Stored data entries:
=== Begin Enclosure ===

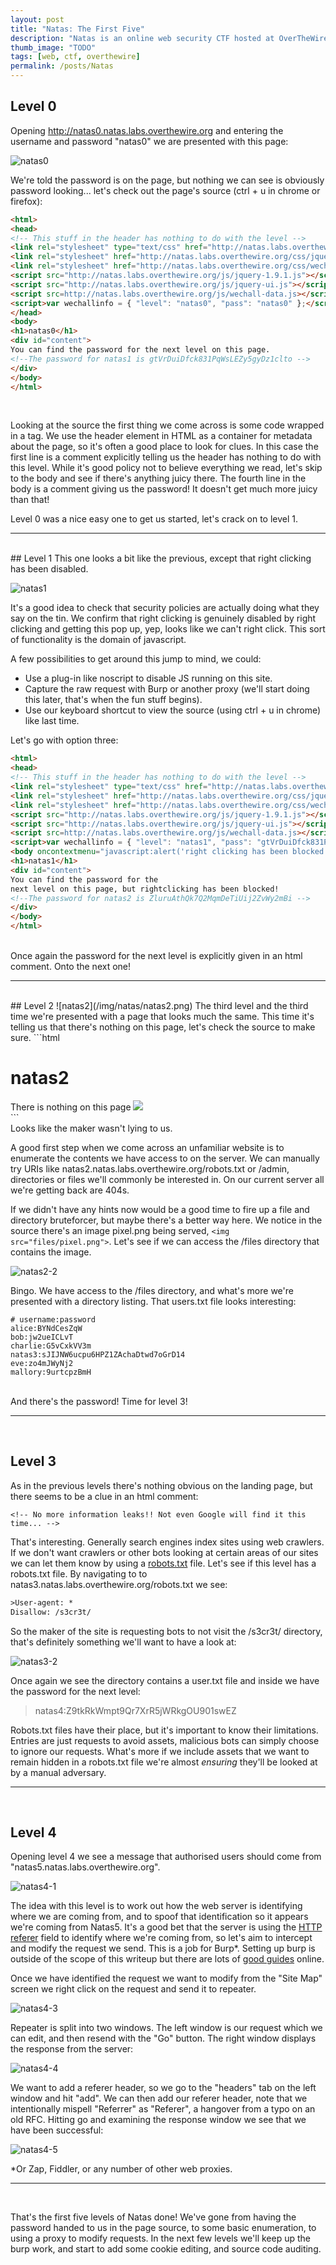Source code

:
 ```yaml
---
layout: post
title: "Natas: The First Five"
description: "Natas is an online web security CTF hosted at OverTheWire.org. In this post we'll go through the first few challenges..."
thumb_image: "TODO"
tags: [web, ctf, overthewire]
permalink: /posts/Natas
---
```


## Level 0
Opening http://natas0.natas.labs.overthewire.org and entering the username and password "natas0" we are presented with this page:

![natas0](/img/natas/natas0.png)

We're told the password is on the page, but nothing we can see is obviously password looking... let's check out the page's source (ctrl + u in chrome or firefox):

```html
<html>
<head>
<!-- This stuff in the header has nothing to do with the level -->
<link rel="stylesheet" type="text/css" href="http://natas.labs.overthewire.org/css/level.css">
<link rel="stylesheet" href="http://natas.labs.overthewire.org/css/jquery-ui.css" />
<link rel="stylesheet" href="http://natas.labs.overthewire.org/css/wechall.css" />
<script src="http://natas.labs.overthewire.org/js/jquery-1.9.1.js"></script>
<script src="http://natas.labs.overthewire.org/js/jquery-ui.js"></script>
<script src=http://natas.labs.overthewire.org/js/wechall-data.js></script><script src="http://natas.labs.overthewire.org/js/wechall.js"></script>
<script>var wechallinfo = { "level": "natas0", "pass": "natas0" };</script>
</head>
<body>
<h1>natas0</h1>
<div id="content">
You can find the password for the next level on this page.
<!--The password for natas1 is gtVrDuiDfck831PqWsLEZy5gyDz1clto -->
</div>
</body>
</html>
```
<br>

Looking at the source the first thing we come across is some code wrapped in a <head> tag. We use the header element in HTML as a container for metadata about the page, so it's often a good place to look for clues. In this case the first line is a comment explicitly telling us the header has nothing to do with this level. While it's good policy not to believe everything we read, let's skip to the body and see if there's anything juicy there. The fourth line in the body is a comment giving us the password! It doesn't get much more juicy than that!

Level 0 was a nice easy one to get us started, let's crack on to level 1.

<hr>
<br>
## Level 1
This one looks a bit like the previous, except that right clicking has been disabled.

![natas1](/img/natas/natas1.png)

It's a good idea to check that security policies are actually doing what they say on the tin. We confirm that right clicking is genuinely disabled by right clicking and getting this pop up, yep, looks like we can't right click. This sort of functionality is the domain of javascript.

A few possibilities to get around this jump to mind, we could:
* Use a plug-in like noscript to disable JS running on this site.
* Capture the raw request with Burp or another proxy (we'll start doing this later, that's when the fun stuff begins).
* Use our keyboard shortcut to view the source (using ctrl + u in chrome) like last time.

Let's go with option three:

```html
<html>
<head>
<!-- This stuff in the header has nothing to do with the level -->
<link rel="stylesheet" type="text/css" href="http://natas.labs.overthewire.org/css/level.css">
<link rel="stylesheet" href="http://natas.labs.overthewire.org/css/jquery-ui.css" />
<link rel="stylesheet" href="http://natas.labs.overthewire.org/css/wechall.css" />
<script src="http://natas.labs.overthewire.org/js/jquery-1.9.1.js"></script>
<script src="http://natas.labs.overthewire.org/js/jquery-ui.js"></script>
<script src=http://natas.labs.overthewire.org/js/wechall-data.js></script><script src="http://natas.labs.overthewire.org/js/wechall.js"></script>
<script>var wechallinfo = { "level": "natas1", "pass": "gtVrDuiDfck831PqWsLEZy5gyDz1clto" };</script></head>
<body oncontextmenu="javascript:alert('right clicking has been blocked!');return false;">
<h1>natas1</h1>
<div id="content">
You can find the password for the
next level on this page, but rightclicking has been blocked!
<!--The password for natas2 is ZluruAthQk7Q2MqmDeTiUij2ZvWy2mBi -->
</div>
</body>
</html>
```
<br>
Once again the password for the next level is explicitly given in an html comment. Onto the next one!

<hr>
<br>
## Level 2
![natas2](/img/natas/natas2.png)
The third level and the third time we're presented with a page that looks much the same. This time it's telling us that there's nothing on this page, let's check the source to make sure.
```html
<html>
<head>
<!-- This stuff in the header has nothing to do with the level -->
<link rel="stylesheet" type="text/css" href="http://natas.labs.overthewire.org/css/level.css">
<link rel="stylesheet" href="http://natas.labs.overthewire.org/css/jquery-ui.css" />
<link rel="stylesheet" href="http://natas.labs.overthewire.org/css/wechall.css" />
<script src="http://natas.labs.overthewire.org/js/jquery-1.9.1.js"></script>
<script src="http://natas.labs.overthewire.org/js/jquery-ui.js"></script>
<script src=http://natas.labs.overthewire.org/js/wechall-data.js></script><script src="http://natas.labs.overthewire.org/js/wechall.js"></script>
<script>var wechallinfo = { "level": "natas2", "pass": "ZluruAthQk7Q2MqmDeTiUij2ZvWy2mBi" };</script></head>
<body>
<h1>natas2</h1>
<div id="content">
There is nothing on this page
<img src="files/pixel.png">
</div>
</body></html>
```
<br>
Looks like the maker wasn't lying to us.

A good first step when we come across an unfamiliar website is to enumerate the contents we have access to on the server. We can manually try URIs like natas2.natas.labs.overthewire.org/robots.txt or /admin, directories or files we'll commonly be interested in. On our current server all we're getting back are 404s.  

If we didn't have any hints now would be a good time to fire up a file and directory bruteforcer, but maybe there's a better way here.
We notice in the source there's an image pixel.png being served, ```<img src="files/pixel.png">```. Let's see if we can access the /files directory that contains the image.


![natas2-2](/img/natas/natas2-2.png)

Bingo. We have access to the /files directory, and what's more we're presented with a directory listing. That users.txt file looks interesting:

```
# username:password
alice:BYNdCesZqW
bob:jw2ueICLvT
charlie:G5vCxkVV3m
natas3:sJIJNW6ucpu6HPZ1ZAchaDtwd7oGrD14
eve:zo4mJWyNj2
mallory:9urtcpzBmH
```

<br>
And there's the password! Time for level 3!
<hr>
<br>

## Level 3
As in the previous levels there's nothing obvious on the landing page, but there seems to be a clue in an html comment:

```<!-- No more information leaks!! Not even Google will find it this time... -->```

That's interesting. Generally search engines index sites using web crawlers. If we don't want crawlers or other bots looking at certain areas of our sites we can let them know by using a [robots.txt](https://en.wikipedia.org/wiki/Robots_exclusion_standard) file. Let's see if this level has a robots.txt file. By navigating to to natas3.natas.labs.overthewire.org/robots.txt we see:

```txt
>User-agent: *
Disallow: /s3cr3t/
```
So the maker of the site is requesting bots to not visit the /s3cr3t/ directory, that's definitely something we'll want to have a look at:
<br>

![natas3-2](/img/natas/natas3-2.png)

Once again we see the directory contains a user.txt file and inside we have the password for the next level:

>natas4:Z9tkRkWmpt9Qr7XrR5jWRkgOU901swEZ

Robots.txt files have their place, but it's important to know their limitations. Entries are just requests to avoid assets, malicious bots can simply choose to ignore our requests. What's more if we include assets that we want to remain hidden in a robots.txt file we're almost *ensuring* they'll be looked at by a manual adversary.

<hr>
<br>


## Level 4
Opening level 4 we see a message that authorised users should come from "natas5.natas.labs.overthewire.org".

![natas4-1](/img/natas/natas4-1.png)

The idea with this level is to work out how the web server is identifying where we are coming from, and to spoof that identification so it appears we're coming from Natas5. It's a good bet that the server is using the [HTTP referer](https://en.wikipedia.org/wiki/HTTP_referer) field to identify where we're coming from, so let's aim to intercept and modify the request we send. This is a job for Burp*. Setting up burp is outside of the scope of this writeup but there are lots of [good guides](https://portswigger.net/burp/help/suite_gettingstarted) online.

Once we have identified the request we want to modify from the "Site Map" screen we right click on the request and send it to repeater.

![natas4-3](/img/natas/natas4-4.png)

Repeater is split into two windows. The left window is our request which we can edit, and then resend with the "Go" button. The right window displays the response from the server:

![natas4-4](/img/natas/natas4-3.png)

We want to add a referer header, so we go to the "headers" tab on the left window and hit "add". We can then add our referer header, note that we intentionally mispell "Referrer" as "Referer", a hangover from a typo on an old RFC. Hitting go and examining the response window we see that we have been successful:

![natas4-5](/img/natas/natas4-5.png)

*Or Zap, Fiddler, or any number of other web proxies.

<hr>
<br>

That's the first five levels of Natas done! We've gone from having the password handed to us in the page source, to some basic enumeration, to using a proxy to modify requests. In the next few levels we'll keep up the burp work, and start to add some cookie editing, and source code auditing.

=== End Enclosure ===

_Exercise instructions_.
Look over the records above and copy each line that includes the string "explicitly".

_Response for this exercise_.
Looking at the source the first thing we come across is some code wrapped in a <head> tag. We use the header element in HTML as a container for metadata about the page, so it's often a good place to look for clues. In this case the first line is a comment explicitly telling us the header has nothing to do with this level. While it's good policy not to believe everything we read, let's skip to the body and see if there's anything juicy there. The fourth line in the body is a comment giving us the password! It doesn't get much more juicy than that!
Once again the password for the next level is explicitly given in an html comment. Onto the next one!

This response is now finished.